Data extracts:
────────

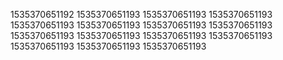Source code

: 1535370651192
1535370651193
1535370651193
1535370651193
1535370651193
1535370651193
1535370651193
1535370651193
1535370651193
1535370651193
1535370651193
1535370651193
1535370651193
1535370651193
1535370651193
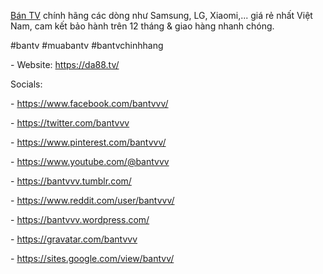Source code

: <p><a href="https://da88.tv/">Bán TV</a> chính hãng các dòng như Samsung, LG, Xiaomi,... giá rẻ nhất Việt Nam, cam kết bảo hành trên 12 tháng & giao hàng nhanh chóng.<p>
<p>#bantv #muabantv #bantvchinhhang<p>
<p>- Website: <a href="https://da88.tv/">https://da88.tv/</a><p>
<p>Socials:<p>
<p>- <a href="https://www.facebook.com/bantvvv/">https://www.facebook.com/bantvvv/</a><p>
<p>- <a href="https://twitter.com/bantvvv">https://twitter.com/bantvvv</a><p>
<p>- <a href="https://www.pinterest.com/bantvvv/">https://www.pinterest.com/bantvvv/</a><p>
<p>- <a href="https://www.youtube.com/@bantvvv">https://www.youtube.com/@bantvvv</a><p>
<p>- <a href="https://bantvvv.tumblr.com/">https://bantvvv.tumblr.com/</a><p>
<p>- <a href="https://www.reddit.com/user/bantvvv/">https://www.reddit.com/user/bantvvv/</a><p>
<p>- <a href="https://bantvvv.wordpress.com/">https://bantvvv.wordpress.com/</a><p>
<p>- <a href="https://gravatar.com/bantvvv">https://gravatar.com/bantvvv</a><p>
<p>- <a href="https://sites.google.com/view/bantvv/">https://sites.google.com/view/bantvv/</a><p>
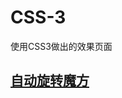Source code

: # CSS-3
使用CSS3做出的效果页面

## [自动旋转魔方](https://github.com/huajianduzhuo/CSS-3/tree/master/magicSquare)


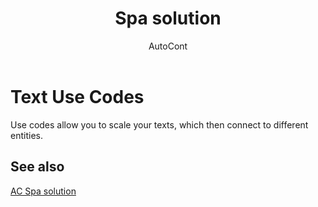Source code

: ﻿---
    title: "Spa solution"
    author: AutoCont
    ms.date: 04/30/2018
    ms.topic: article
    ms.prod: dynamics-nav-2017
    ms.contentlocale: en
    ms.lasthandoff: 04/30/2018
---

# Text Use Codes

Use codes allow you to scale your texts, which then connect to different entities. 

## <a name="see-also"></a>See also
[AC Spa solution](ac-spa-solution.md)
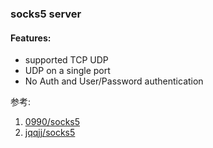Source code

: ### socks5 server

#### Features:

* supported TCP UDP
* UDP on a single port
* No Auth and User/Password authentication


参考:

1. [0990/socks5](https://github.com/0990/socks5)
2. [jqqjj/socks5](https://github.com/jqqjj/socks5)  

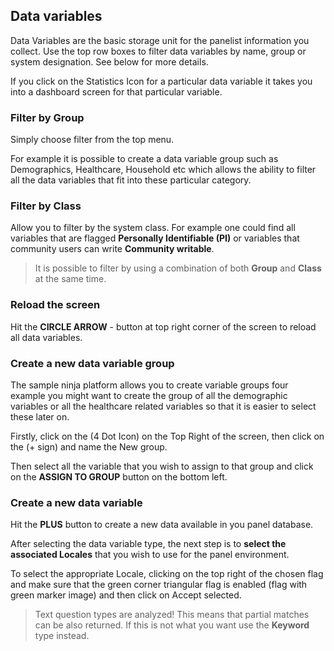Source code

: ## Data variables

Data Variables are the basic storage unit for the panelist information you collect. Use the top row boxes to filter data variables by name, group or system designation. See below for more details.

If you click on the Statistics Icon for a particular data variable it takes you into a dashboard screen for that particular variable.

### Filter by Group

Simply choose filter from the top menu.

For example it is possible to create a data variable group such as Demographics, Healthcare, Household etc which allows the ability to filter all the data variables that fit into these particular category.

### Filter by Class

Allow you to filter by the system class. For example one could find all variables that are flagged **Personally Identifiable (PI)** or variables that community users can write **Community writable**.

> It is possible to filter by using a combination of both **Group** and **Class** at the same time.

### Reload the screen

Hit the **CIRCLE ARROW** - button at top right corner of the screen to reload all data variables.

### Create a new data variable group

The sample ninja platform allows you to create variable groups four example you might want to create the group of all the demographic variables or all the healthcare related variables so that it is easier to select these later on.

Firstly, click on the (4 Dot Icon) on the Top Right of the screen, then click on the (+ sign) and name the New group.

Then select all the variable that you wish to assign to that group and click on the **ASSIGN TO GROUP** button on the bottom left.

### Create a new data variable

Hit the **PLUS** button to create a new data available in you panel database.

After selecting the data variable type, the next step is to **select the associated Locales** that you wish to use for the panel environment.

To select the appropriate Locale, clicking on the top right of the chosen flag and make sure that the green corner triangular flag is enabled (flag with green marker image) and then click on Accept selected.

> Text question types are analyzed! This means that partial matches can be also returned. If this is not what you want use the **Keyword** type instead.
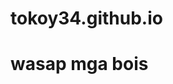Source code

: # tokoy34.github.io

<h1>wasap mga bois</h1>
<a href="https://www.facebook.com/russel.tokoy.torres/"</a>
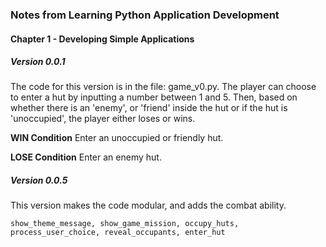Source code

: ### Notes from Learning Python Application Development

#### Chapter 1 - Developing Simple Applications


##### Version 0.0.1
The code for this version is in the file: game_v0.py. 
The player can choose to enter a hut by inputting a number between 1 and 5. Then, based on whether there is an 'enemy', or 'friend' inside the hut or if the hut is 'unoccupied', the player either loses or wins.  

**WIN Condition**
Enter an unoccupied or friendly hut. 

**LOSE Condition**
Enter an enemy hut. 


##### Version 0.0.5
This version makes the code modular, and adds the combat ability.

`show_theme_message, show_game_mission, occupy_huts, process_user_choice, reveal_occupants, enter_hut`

────────

Task objective:
Could you give again exactly the lines from the line containing "This version makes" through the final line of the data above, and no others?

Response:
This version makes the code modular, and adds the combat ability.

`show_theme_message, show_game_mission, occupy_huts, process_user_choice, reveal_occupants, enter_hut`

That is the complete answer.